Où il y a peu, où il n'y a pas de lumière. Lieu obscur. Chambre obscure. Prison obscure. Forêt obscure. Nuit obscure. Temps obscur. Il fait obscur, Le temps est sombre. Il fait obscur dans cet endroit, Ce lieu n'est pas bien éclairé, on n'y voit pas clair. Chambre obscure. Voyez, au mot NOIR, Chambre noire.

OBSCUR, en parlant de Couleurs, signifie Qui est moins clair, moins vif, moins éclatant, plus brun, plus chargé. Couleurs obscures. Bleu obscur. Clair-obscur. Voyez CLAIR-OBSCUR.

OBSCUR signifie au figuré Qui n'est pas clair, intelligible, qui ne se fait pas comprendre, ou se fait difficilement comprendre. Discours obscur. Livre fort obscur. Passage, terme obscur. En termes obscurs. Cet auteur est obscur, affecte d'être obscur. Les oracles étaient obscurs.

OBSCUR signifie aussi Qui est peu connu, caché. C'est un homme obscur. Il mène une vie obscure. État obscur. Condition obscure. Mérite obscur. Vertu obscure. Cet homme est d'une naissance, d'une famille obscure, est né de parents obscurs.

Littré (1872-1877)

OBSCUR (ob-skur', sku-r'. Au XVIe siècle, on prononçait oscur, d'après Bèze) adj.
  • 1Où il n'y a point de lumière. Une nuit obscure. Cette obscure clarté qui tombe des étoiles, Corneille, Cid, IV, 3. Fumée obscure, Rotrou, Herc. mour. III, 4. Par un chemin obscur une esclave me guide, Racine, Bajaz. I, 1.

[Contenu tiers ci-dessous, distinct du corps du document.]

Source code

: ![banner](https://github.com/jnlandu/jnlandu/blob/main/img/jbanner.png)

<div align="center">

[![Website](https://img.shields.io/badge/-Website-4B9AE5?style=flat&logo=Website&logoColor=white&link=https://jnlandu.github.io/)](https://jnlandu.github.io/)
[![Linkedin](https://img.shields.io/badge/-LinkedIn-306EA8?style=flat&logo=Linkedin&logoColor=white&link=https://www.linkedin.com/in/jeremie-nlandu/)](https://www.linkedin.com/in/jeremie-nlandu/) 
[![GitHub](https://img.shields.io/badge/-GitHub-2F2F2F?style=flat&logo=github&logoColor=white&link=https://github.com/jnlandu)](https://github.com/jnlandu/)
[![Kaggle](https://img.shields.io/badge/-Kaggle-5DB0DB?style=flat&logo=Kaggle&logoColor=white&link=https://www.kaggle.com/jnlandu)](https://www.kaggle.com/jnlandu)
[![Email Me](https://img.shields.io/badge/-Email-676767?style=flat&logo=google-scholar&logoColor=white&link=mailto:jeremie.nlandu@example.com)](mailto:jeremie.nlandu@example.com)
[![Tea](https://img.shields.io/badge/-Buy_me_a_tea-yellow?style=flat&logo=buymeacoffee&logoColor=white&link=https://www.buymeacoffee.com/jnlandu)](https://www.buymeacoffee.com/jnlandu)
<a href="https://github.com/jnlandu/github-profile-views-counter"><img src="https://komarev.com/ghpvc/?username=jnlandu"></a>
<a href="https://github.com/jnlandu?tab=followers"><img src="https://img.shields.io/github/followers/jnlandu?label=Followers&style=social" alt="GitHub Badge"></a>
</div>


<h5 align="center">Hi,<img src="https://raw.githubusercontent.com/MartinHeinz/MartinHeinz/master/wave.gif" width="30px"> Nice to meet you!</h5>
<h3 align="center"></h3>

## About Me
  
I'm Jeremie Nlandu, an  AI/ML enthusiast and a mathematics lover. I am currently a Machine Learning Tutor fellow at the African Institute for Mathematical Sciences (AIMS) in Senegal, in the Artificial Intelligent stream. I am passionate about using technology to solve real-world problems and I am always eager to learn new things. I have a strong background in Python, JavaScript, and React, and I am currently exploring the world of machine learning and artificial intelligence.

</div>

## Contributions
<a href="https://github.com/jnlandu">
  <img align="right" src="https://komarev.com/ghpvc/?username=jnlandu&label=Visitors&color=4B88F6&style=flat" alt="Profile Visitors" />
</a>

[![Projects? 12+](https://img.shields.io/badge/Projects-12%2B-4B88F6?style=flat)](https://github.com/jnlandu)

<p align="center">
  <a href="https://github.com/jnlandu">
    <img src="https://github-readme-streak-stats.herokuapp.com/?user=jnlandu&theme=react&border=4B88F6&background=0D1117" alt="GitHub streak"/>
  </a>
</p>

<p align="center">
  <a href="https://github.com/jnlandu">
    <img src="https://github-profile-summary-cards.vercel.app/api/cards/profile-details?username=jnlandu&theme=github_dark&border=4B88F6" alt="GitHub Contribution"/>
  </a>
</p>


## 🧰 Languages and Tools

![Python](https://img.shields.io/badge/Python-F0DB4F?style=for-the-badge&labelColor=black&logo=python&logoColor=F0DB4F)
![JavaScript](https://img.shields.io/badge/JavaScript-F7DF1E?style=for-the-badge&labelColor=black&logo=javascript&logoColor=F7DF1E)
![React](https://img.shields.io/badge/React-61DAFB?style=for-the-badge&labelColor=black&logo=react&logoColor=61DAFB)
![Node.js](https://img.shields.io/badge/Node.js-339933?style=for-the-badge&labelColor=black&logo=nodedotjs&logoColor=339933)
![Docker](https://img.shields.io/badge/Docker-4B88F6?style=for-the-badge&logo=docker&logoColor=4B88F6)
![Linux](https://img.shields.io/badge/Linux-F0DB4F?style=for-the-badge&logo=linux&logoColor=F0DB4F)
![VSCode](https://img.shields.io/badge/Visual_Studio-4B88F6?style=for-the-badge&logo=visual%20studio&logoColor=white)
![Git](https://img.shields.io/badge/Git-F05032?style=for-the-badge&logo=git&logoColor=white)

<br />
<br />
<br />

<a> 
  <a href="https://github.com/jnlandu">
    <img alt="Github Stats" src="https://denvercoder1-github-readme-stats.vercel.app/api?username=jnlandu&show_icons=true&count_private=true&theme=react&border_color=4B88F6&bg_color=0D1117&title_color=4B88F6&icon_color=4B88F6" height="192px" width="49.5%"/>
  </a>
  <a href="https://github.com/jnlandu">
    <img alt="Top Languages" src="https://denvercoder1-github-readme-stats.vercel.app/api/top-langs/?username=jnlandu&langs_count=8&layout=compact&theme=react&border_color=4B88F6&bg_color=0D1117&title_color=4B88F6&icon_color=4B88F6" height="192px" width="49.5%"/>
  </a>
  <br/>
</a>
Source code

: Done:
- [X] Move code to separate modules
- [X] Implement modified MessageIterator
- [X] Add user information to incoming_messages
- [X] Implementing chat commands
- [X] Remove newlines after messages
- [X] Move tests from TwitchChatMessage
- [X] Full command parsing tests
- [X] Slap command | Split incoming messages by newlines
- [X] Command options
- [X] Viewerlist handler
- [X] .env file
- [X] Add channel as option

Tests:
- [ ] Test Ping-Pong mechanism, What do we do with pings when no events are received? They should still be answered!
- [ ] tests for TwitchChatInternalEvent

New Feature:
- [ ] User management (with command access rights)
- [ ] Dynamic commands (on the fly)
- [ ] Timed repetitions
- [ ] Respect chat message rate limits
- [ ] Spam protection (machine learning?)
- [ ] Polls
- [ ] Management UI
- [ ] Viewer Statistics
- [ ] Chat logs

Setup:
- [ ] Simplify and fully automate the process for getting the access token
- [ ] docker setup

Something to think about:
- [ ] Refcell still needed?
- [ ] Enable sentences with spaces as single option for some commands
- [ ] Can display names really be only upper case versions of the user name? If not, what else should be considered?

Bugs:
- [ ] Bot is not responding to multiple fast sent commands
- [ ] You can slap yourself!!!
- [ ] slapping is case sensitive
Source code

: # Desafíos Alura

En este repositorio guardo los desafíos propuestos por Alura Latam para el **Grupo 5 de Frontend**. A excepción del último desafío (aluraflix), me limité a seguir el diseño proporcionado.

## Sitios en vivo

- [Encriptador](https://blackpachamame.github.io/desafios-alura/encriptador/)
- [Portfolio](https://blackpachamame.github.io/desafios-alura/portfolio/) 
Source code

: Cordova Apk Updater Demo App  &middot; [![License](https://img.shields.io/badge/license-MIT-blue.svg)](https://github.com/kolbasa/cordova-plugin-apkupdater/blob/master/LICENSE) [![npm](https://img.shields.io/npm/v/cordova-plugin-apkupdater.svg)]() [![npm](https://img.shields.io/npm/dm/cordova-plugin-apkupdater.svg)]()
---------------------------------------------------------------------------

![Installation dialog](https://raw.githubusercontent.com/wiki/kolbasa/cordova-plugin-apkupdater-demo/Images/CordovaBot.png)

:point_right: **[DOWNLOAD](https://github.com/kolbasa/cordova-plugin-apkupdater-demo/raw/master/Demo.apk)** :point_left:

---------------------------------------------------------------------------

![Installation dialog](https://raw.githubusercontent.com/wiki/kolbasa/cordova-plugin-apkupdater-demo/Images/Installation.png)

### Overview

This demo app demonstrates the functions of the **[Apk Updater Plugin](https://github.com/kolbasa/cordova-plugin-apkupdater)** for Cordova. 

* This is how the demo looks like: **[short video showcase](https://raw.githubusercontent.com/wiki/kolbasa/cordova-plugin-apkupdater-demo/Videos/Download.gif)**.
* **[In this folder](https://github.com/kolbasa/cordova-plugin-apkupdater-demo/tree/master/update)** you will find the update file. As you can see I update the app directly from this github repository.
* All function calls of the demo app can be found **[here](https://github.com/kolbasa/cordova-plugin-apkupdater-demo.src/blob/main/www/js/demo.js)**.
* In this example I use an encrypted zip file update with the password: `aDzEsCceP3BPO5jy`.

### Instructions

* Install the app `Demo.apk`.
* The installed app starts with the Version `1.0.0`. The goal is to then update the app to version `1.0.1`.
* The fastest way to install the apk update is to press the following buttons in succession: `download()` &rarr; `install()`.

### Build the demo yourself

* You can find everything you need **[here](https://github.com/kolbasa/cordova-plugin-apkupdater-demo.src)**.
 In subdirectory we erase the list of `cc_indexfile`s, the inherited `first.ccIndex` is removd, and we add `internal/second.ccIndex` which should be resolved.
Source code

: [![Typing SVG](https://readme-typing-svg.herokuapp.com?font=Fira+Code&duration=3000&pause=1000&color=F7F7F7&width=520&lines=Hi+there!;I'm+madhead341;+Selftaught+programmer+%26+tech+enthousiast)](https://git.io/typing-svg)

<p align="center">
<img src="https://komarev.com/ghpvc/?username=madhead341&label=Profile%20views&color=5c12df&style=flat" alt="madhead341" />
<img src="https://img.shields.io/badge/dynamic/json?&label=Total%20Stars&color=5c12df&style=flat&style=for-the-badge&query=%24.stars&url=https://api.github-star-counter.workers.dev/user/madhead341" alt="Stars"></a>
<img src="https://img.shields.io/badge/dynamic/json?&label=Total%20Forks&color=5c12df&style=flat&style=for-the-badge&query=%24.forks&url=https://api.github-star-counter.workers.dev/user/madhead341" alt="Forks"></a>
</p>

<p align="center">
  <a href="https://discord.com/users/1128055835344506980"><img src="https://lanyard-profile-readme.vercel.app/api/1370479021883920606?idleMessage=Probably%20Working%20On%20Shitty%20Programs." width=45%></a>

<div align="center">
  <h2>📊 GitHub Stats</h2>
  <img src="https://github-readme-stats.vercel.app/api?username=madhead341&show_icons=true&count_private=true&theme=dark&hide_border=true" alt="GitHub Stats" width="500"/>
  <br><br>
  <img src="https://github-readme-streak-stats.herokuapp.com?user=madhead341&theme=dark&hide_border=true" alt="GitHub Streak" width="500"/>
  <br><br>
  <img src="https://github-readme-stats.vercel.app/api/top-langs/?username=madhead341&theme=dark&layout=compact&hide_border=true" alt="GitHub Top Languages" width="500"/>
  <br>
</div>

    Il fait obscur, le jour a peu de lumière.

    Il fait obscur en cet endroit, ce lieu n'est pas bien éclairé, on n'y voit pas bien clair.

    Chaleur obscure, chaleur sans aucune lumière, comme celle qui est donnée par un boulet chauffé à deux ou trois cents degrés. Pour reconnaître les effets de la chaleur obscure, c'est-à-dire de la chaleur privée de lumière, de flamme, et du feu libre, autant qu'il est possible, j'ai fait quelques expériences en grand, dont les résultats m'ont paru très intéressants, Buffon, Hist. min. Introd. Œuv. t. VII, p. 98.

    Chambre obscure, voyez, au mot NOIR, CHAMBRE NOIRE.

    S. m. L'obscur, ce qui est privé de clarté. C'est ainsi que la peinture divise en grandes masses ses clairs et ses obscurs, Montesquieu, Goût, variété.

    Fig. Que le poëte se ménage avec soin des passages du clair à l'obscur, du gracieux au terrible ; mais que cette variété soit harmonieuse, et qu'elle ne prenne jamais rien sur l'analogie du lieu de la scène avec l'action qui doit s'y passer, Marmontel, Élém. de litt. t. VI, p. 457, dans POUGENS.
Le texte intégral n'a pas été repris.